What the task requires » Whenever "同一包下" occurs in a line of the material, list that line.

Data for processing »
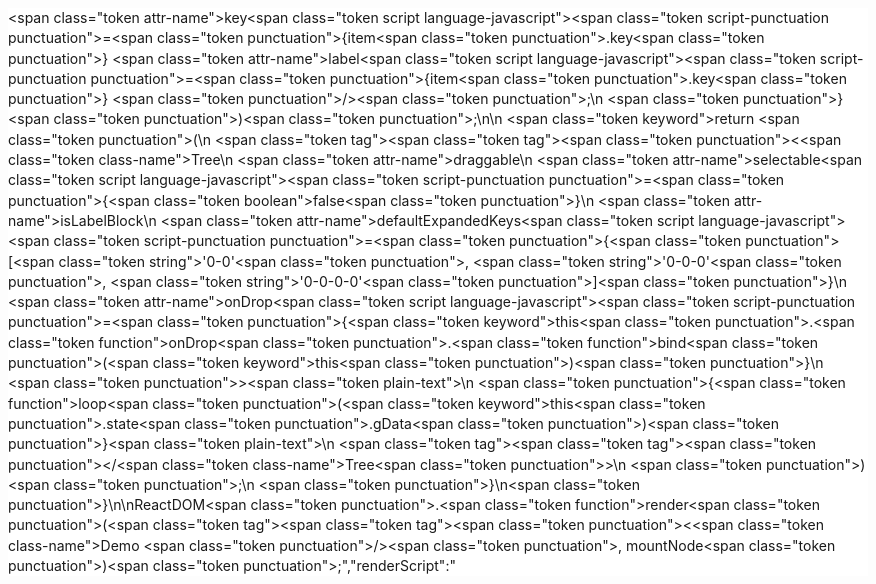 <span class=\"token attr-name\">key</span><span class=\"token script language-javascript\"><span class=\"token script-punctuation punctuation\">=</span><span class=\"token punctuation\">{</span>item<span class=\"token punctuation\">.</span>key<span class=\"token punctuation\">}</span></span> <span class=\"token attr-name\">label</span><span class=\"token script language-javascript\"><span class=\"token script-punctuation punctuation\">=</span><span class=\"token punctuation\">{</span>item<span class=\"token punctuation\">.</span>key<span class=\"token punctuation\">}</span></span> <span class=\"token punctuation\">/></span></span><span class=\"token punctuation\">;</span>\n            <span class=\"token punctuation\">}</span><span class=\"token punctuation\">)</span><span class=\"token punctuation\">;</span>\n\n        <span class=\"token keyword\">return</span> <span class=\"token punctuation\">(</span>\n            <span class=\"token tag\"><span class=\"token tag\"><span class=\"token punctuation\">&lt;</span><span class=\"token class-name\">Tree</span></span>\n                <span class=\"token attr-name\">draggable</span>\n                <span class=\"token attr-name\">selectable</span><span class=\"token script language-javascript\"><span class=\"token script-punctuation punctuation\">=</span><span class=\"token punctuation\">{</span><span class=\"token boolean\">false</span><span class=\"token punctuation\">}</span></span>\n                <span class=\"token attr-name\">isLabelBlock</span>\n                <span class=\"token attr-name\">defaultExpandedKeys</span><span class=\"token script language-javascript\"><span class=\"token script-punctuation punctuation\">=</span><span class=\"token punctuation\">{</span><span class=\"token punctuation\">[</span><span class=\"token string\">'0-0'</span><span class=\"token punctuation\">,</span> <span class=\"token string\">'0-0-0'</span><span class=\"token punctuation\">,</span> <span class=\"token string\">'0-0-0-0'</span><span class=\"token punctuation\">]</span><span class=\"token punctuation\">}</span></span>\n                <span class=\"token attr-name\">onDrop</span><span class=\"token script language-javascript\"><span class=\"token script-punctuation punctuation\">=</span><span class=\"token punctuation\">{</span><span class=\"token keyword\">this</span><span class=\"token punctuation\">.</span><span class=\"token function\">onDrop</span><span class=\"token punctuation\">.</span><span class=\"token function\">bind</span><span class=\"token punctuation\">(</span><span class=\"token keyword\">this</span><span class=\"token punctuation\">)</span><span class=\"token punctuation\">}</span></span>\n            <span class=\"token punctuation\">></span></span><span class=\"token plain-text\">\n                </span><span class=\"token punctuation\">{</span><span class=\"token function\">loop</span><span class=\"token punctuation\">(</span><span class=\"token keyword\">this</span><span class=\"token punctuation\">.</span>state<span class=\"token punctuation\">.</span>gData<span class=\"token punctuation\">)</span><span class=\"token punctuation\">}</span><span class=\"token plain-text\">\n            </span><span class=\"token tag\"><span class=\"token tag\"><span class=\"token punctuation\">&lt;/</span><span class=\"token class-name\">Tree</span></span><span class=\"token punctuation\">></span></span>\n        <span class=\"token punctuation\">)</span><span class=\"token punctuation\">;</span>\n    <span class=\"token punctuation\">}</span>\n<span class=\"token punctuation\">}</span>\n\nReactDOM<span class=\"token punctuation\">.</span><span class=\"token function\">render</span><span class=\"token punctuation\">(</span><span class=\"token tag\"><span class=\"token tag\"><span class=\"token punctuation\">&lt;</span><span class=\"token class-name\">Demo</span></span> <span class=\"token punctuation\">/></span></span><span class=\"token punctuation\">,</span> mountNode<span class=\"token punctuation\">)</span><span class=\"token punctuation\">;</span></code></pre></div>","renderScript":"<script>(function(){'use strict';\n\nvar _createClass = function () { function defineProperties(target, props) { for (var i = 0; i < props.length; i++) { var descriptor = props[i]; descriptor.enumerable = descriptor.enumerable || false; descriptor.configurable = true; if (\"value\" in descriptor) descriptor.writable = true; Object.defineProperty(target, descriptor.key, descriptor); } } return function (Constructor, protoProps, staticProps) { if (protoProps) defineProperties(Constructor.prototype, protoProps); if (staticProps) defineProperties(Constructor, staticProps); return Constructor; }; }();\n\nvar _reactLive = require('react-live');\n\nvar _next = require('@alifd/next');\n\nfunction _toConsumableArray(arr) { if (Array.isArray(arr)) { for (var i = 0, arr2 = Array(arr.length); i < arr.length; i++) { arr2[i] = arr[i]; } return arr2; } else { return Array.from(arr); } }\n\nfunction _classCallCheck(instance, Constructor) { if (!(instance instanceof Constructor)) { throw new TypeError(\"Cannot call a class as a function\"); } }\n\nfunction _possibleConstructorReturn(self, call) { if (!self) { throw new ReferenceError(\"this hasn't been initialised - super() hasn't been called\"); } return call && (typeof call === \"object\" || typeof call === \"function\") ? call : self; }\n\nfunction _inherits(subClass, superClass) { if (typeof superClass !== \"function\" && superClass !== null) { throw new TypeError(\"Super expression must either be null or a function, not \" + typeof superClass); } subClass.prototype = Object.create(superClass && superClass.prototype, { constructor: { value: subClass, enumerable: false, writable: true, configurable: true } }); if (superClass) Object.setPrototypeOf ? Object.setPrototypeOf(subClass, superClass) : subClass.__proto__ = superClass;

==

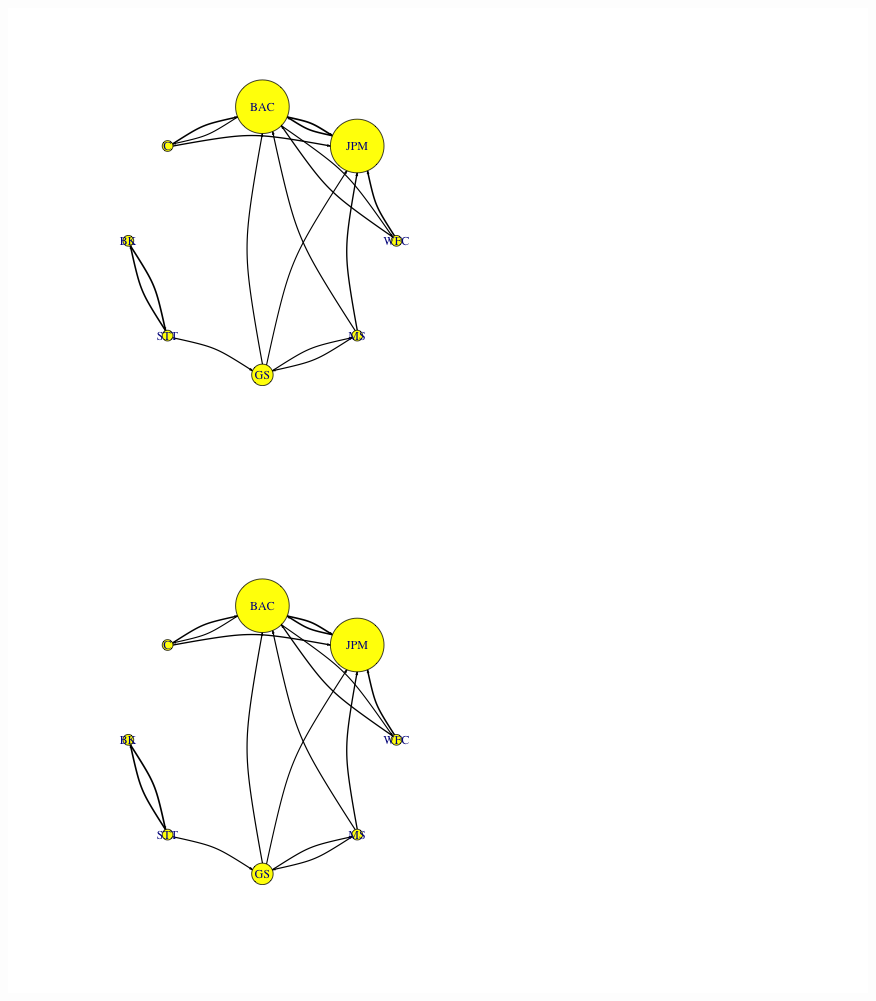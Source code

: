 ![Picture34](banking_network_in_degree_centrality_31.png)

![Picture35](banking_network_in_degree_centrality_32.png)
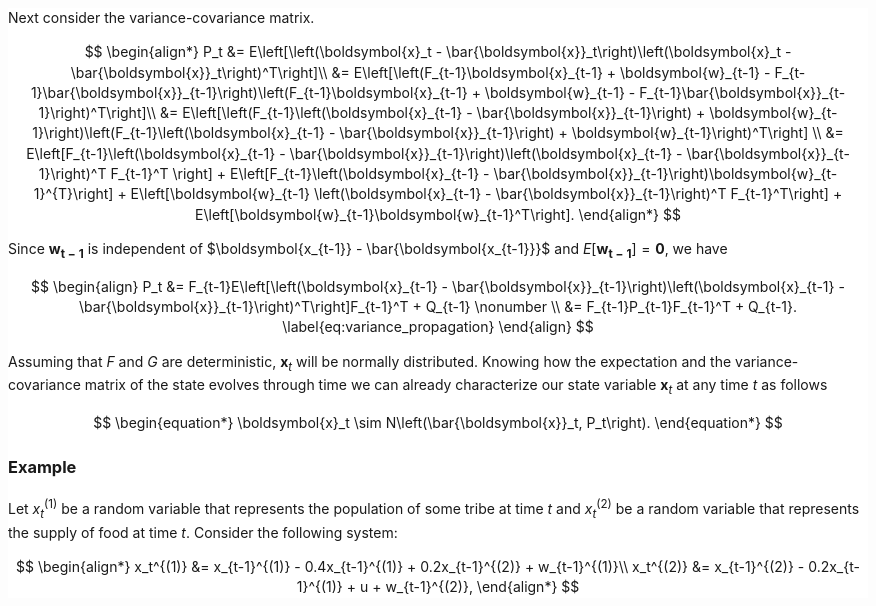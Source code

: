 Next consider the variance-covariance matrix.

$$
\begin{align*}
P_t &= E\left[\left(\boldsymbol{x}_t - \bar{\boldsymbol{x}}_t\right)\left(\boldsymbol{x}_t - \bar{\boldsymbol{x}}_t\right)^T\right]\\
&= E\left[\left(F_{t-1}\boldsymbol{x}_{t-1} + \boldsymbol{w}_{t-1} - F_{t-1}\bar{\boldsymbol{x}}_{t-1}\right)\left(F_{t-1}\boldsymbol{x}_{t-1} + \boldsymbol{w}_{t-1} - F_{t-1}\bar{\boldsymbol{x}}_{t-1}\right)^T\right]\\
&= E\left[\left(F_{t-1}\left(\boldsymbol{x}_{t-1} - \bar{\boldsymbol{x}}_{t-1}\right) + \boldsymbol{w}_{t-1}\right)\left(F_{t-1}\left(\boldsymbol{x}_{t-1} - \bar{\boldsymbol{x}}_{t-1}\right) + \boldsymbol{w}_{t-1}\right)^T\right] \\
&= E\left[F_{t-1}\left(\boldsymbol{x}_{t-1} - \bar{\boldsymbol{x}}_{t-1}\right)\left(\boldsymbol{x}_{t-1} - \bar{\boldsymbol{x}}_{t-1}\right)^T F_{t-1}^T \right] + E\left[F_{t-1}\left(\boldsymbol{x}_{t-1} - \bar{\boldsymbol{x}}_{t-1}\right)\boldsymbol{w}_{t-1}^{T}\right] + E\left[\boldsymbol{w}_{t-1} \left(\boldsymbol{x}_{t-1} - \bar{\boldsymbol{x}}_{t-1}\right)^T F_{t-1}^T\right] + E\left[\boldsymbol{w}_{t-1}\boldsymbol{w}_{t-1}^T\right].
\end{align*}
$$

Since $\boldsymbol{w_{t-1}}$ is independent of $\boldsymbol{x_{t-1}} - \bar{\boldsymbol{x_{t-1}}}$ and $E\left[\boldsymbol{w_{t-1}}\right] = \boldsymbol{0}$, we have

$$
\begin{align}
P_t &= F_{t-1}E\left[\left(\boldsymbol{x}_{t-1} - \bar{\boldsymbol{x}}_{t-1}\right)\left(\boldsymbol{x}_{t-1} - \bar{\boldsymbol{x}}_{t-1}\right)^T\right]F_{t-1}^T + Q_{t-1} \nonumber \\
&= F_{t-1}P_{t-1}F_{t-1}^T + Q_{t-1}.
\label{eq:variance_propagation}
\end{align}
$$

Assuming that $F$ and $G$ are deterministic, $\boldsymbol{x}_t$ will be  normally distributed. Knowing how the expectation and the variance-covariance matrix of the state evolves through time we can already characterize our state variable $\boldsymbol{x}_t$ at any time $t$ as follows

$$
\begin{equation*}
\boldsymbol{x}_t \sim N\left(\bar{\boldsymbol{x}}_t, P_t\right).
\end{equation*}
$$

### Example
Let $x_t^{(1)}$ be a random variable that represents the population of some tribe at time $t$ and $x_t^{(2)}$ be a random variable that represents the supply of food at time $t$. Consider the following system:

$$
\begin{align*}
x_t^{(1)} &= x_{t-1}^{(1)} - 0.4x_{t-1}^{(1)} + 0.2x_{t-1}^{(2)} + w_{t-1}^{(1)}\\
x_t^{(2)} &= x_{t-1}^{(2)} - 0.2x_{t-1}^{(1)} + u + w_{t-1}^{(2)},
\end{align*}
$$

--

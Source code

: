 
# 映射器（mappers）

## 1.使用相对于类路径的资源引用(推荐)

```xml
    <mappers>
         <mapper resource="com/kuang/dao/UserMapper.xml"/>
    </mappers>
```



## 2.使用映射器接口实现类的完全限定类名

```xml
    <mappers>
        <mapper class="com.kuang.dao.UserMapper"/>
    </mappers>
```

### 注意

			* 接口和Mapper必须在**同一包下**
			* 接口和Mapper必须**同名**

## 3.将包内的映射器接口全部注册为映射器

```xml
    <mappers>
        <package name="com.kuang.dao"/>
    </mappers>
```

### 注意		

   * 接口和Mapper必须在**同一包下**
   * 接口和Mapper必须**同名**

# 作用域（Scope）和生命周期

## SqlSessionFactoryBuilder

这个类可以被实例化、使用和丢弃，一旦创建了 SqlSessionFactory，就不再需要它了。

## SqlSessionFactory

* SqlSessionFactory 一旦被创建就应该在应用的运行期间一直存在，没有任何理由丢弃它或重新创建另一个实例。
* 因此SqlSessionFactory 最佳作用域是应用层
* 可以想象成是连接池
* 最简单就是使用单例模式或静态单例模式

Problem solution »
			* 接口和Mapper必须在**同一包下**
   * 接口和Mapper必须在**同一包下**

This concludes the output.